Examination of above would show that this witness though claimed to have seen full scene yet do not claim to have identified the person to whom beating was being made. However, this witness attempted to give a justification for their joint reaching to house of accused Khadim Hussain by saying that ‘their meson articles were lying at house of accused Khadim Hussain so they had gone to collect the same’. While examining this ‘pleaded justification’ whereby chance witnesses claimed to have reached at a particular place at a particular time. We can say that it is not unusual to drop or keep articles at the house of others. However, in such situation this would require better relationship between the two. Let’s see what the complainant and PW Mohammad Ramzan (blood relations of deceased) say through which relationship and understanding can be gathered.

Complainant Falak Sher in his cross:

‘It is correct to suggest that accused Khadim Hussain and Mst. Shahnaz are my villagers and I known them since long. It is correct to suggest that prior to the instant murder there was dispute on money transaction between us and Khadim Hussain.  

 

The above admission of the complainant makes it clear that the parties were not on such terms that claim of prosecution witnesses is believed that their masonry articles were being kept at house of accused Khadim Hussain.

 

17.       Since it stood established that the complainant party has not been resident near house of the accused Khadim Hussain hence they are not the natural witnesses of the incident but came forward as chance witnesses but failed to justify the reason of their presence at such time. However, since to consider the evidence of a chance witness two ingredients are required to be established i.e 1, if he reasonably explains his presence at the spot; then ii) narration of incident should inspire confidence, such witness will not be termed as chance witness as held in case of Anwar Shamim v. The State (2010 SCMR 1791).

 

18.       It appears that witnesses have not been able to reasonably establish their presence at the spot, however, as abandon caution we proceed further to see whether narration of incident by them is confidence inspiring or otherwise.
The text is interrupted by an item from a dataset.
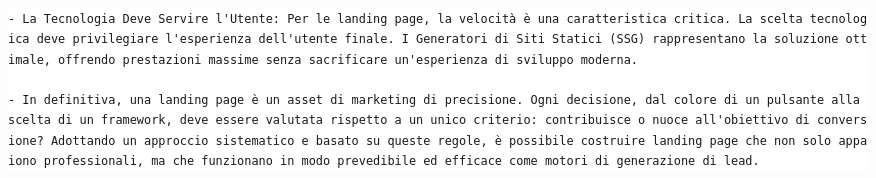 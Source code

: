     - La Tecnologia Deve Servire l'Utente: Per le landing page, la velocità è una caratteristica critica. La scelta tecnologica deve privilegiare l'esperienza dell'utente finale. I Generatori di Siti Statici (SSG) rappresentano la soluzione ottimale, offrendo prestazioni massime senza sacrificare un'esperienza di sviluppo moderna.

    - In definitiva, una landing page è un asset di marketing di precisione. Ogni decisione, dal colore di un pulsante alla scelta di un framework, deve essere valutata rispetto a un unico criterio: contribuisce o nuoce all'obiettivo di conversione? Adottando un approccio sistematico e basato su queste regole, è possibile costruire landing page che non solo appaiono professionali, ma che funzionano in modo prevedibile ed efficace come motori di generazione di lead.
In the instant matter complainant party, including blood – relations, claimed to have seen incident but in a quite illogical and in a manner which is against normal human reaction.  However, let’s see what PW  Mohammad Rafique, another claimed eye witness of incident, say. The relevant portion is referred hereunder:-

..Shoukat made a knock at the closed door of house of Khadim Hussain. The later came out from the house, whom Shoukat and other asked to deliver them there (their) masonry instruments. As we noticed blood spot on the cloths of Khadim Hussain, therefore, inquired from him about it, he informed it relates to his family affairs. He further informed that articles had already dropped at the shop of Naseer Abbas, so we will go there, then he closed the door. We had heard noise from inside the house of Khadim Hussain. Thereafter, piped (peeped) from the door inside the house & saw Khadim Hussain, Ashraf, Riaz , Noor, Hyder and Shahnaz, dragged certain thing inside the room but we could not identify it. After short time police came there…”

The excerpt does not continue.